Faina Gutman, et al., appellants, v. Todt Hill Plaza, LLC, et al., respondents.

2009-11848 (Index No. 104349/07)

Decided: February 22, 2011

JOSEPH COVELLO, J.P. CHERYL E. CHAMBERS PLUMMER E. LOTT JEFFREY A. COHEN, JJ. Wagner & Wagner, LLP, Staten Island, N.Y. (Edward Wagner of counsel), for appellants. Robin Harris King & Fodera (Mauro Lilling Naparty, LLP, Great Neck, N.Y. [Matthew W. Naparty and Jennifer B. Ettinger], of counsel), for respondent Todt Hill Plaza, LLC. Sargente & McGinn, LLC, Staten Island, N.Y. (Sheila T. McGinn of counsel), for respondent Cucina Fresca.

Argued-January 31, 2011

DECISION & ORDER

In an action to recover damages for personal injuries, etc., the plaintiffs appeal, as limited by their brief, from so much of an order of the Supreme Court, Richmond County (Minardo, J.), entered December 3, 2009, as granted that branch of the motion of the defendant Cucina Fresca which was for summary judgment dismissing the complaint insofar as asserted against it and granted that branch of the cross motion of the defendant Todt Hill Plaza, LLC, which was for summary judgment dismissing the complaint insofar as asserted against it.

ORDERED that the order is reversed insofar as appealed from, with one bill of costs, and that branch of the motion of the defendant Cucina Fresca which was for summary judgment dismissing the complaint insofar as asserted against it and that branch of the cross motion of the defendant Todt Hill Plaza, LLC, which was for summary judgment dismissing the complaint insofar as asserted against it are denied.

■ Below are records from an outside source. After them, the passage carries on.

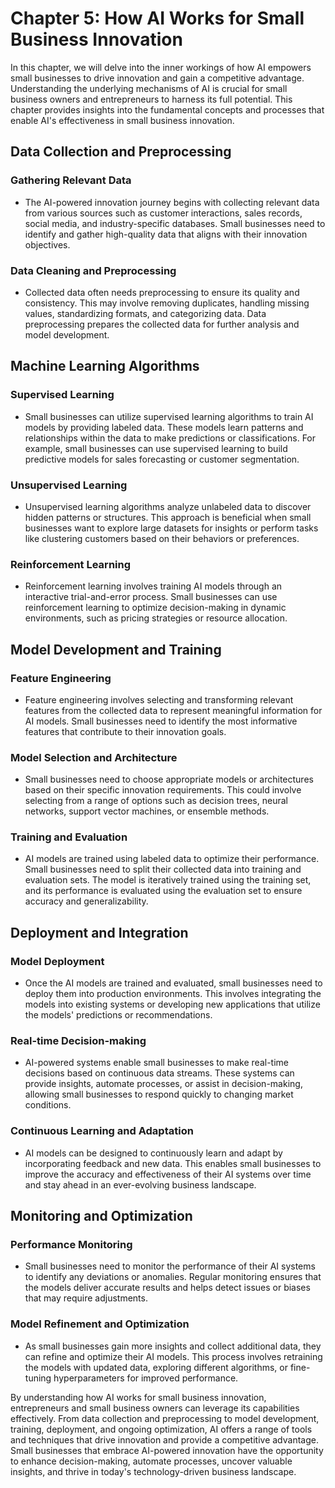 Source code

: Chapter 5: How AI Works for Small Business Innovation
=====================================================

In this chapter, we will delve into the inner workings of how AI empowers small businesses to drive innovation and gain a competitive advantage. Understanding the underlying mechanisms of AI is crucial for small business owners and entrepreneurs to harness its full potential. This chapter provides insights into the fundamental concepts and processes that enable AI's effectiveness in small business innovation.

Data Collection and Preprocessing
---------------------------------

### Gathering Relevant Data

* The AI-powered innovation journey begins with collecting relevant data from various sources such as customer interactions, sales records, social media, and industry-specific databases. Small businesses need to identify and gather high-quality data that aligns with their innovation objectives.

### Data Cleaning and Preprocessing

* Collected data often needs preprocessing to ensure its quality and consistency. This may involve removing duplicates, handling missing values, standardizing formats, and categorizing data. Data preprocessing prepares the collected data for further analysis and model development.

Machine Learning Algorithms
---------------------------

### Supervised Learning

* Small businesses can utilize supervised learning algorithms to train AI models by providing labeled data. These models learn patterns and relationships within the data to make predictions or classifications. For example, small businesses can use supervised learning to build predictive models for sales forecasting or customer segmentation.

### Unsupervised Learning

* Unsupervised learning algorithms analyze unlabeled data to discover hidden patterns or structures. This approach is beneficial when small businesses want to explore large datasets for insights or perform tasks like clustering customers based on their behaviors or preferences.

### Reinforcement Learning

* Reinforcement learning involves training AI models through an interactive trial-and-error process. Small businesses can use reinforcement learning to optimize decision-making in dynamic environments, such as pricing strategies or resource allocation.

Model Development and Training
------------------------------

### Feature Engineering

* Feature engineering involves selecting and transforming relevant features from the collected data to represent meaningful information for AI models. Small businesses need to identify the most informative features that contribute to their innovation goals.

### Model Selection and Architecture

* Small businesses need to choose appropriate models or architectures based on their specific innovation requirements. This could involve selecting from a range of options such as decision trees, neural networks, support vector machines, or ensemble methods.

### Training and Evaluation

* AI models are trained using labeled data to optimize their performance. Small businesses need to split their collected data into training and evaluation sets. The model is iteratively trained using the training set, and its performance is evaluated using the evaluation set to ensure accuracy and generalizability.

Deployment and Integration
--------------------------

### Model Deployment

* Once the AI models are trained and evaluated, small businesses need to deploy them into production environments. This involves integrating the models into existing systems or developing new applications that utilize the models' predictions or recommendations.

### Real-time Decision-making

* AI-powered systems enable small businesses to make real-time decisions based on continuous data streams. These systems can provide insights, automate processes, or assist in decision-making, allowing small businesses to respond quickly to changing market conditions.

### Continuous Learning and Adaptation

* AI models can be designed to continuously learn and adapt by incorporating feedback and new data. This enables small businesses to improve the accuracy and effectiveness of their AI systems over time and stay ahead in an ever-evolving business landscape.

Monitoring and Optimization
---------------------------

### Performance Monitoring

* Small businesses need to monitor the performance of their AI systems to identify any deviations or anomalies. Regular monitoring ensures that the models deliver accurate results and helps detect issues or biases that may require adjustments.

### Model Refinement and Optimization

* As small businesses gain more insights and collect additional data, they can refine and optimize their AI models. This process involves retraining the models with updated data, exploring different algorithms, or fine-tuning hyperparameters for improved performance.

By understanding how AI works for small business innovation, entrepreneurs and small business owners can leverage its capabilities effectively. From data collection and preprocessing to model development, training, deployment, and ongoing optimization, AI offers a range of tools and techniques that drive innovation and provide a competitive advantage. Small businesses that embrace AI-powered innovation have the opportunity to enhance decision-making, automate processes, uncover valuable insights, and thrive in today's technology-driven business landscape.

While a landowner or occupant has a duty to maintain its premises in a reasonably safe manner (see Basso v. Miller, 40 N.Y.2d 233), there is no duty to protect or warn against open and obvious conditions that are not inherently dangerous (see Russ v. Fried, 73 AD3d 1153;  Weiss v Half Hollow Hills Cent. School Dist., 70 AD3d 932;  Pipitone v. 7-Eleven, Inc., 67 AD3d 879).   The issue of whether a dangerous condition is open and obvious is fact-specific, and usually a question of fact for a jury to resolve (see Shah v. Mercy Med. Ctr., 71 AD3d 1120).   Whether an asserted hazard is open and obvious cannot be divorced from the surrounding circumstances.   A condition that is ordinarily apparent to a person making reasonable use of his or her senses may be rendered a trap for the unwary where the condition is obscured or the plaintiff is distracted (see Mazzarelli v. 54 Plus Realty Corp., 54 AD3d 1008, 1009;  Mauriello v. Port Auth. of N.Y. & N.J., 8 AD3d 200).

Under the circumstances, the defendants failed to establish, prima facie, that the alleged condition which caused the plaintiff to trip and fall was open and obvious (see Mazzarelli v. 54 Plus Realty Corp., 54 AD3d 1008).   Additionally, they failed to submit evidence sufficient to establish, prima facie, that they did not create or have actual or constructive notice of the alleged unsafe condition of the subject parking lot (see generally Gordon v. Museum of Natural History, 67 N.Y.2d 836).   Since the defendants failed to meet their initial burden as the movants, we need not review the sufficiency of the plaintiffs' opposition papers (see Alvarez v. Prospect Hosp., 68 N.Y.2d 320).

Accordingly, the Supreme Court should have denied those branches of the respective motion and cross motion which were for summary judgment.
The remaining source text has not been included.